Record excerpts Start Marker

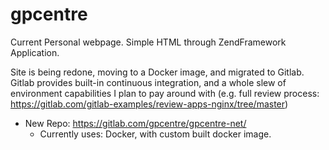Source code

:# gpcentre
Current Personal webpage. Simple HTML through ZendFramework Application. 

Site is being redone, moving to a Docker image, and migrated to Gitlab. Gitlab provides built-in continuous integration, and a whole slew of environment capabilities I plan to pay around with (e.g. full review process: https://gitlab.com/gitlab-examples/review-apps-nginx/tree/master) 

- New Repo: https://gitlab.com/gpcentre/gpcentre-net/
  - Currently uses: Docker, with custom built docker image.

Record excerpts End Marker

## What you will do
Return exactly the run of lines that opens with the one containing "Site is being" and closes with the last line of the records above.

## Solution
Site is being redone, moving to a Docker image, and migrated to Gitlab. Gitlab provides built-in continuous integration, and a whole slew of environment capabilities I plan to pay around with (e.g. full review process: https://gitlab.com/gitlab-examples/review-apps-nginx/tree/master) 

- New Repo: https://gitlab.com/gpcentre/gpcentre-net/
  - Currently uses: Docker, with custom built docker image.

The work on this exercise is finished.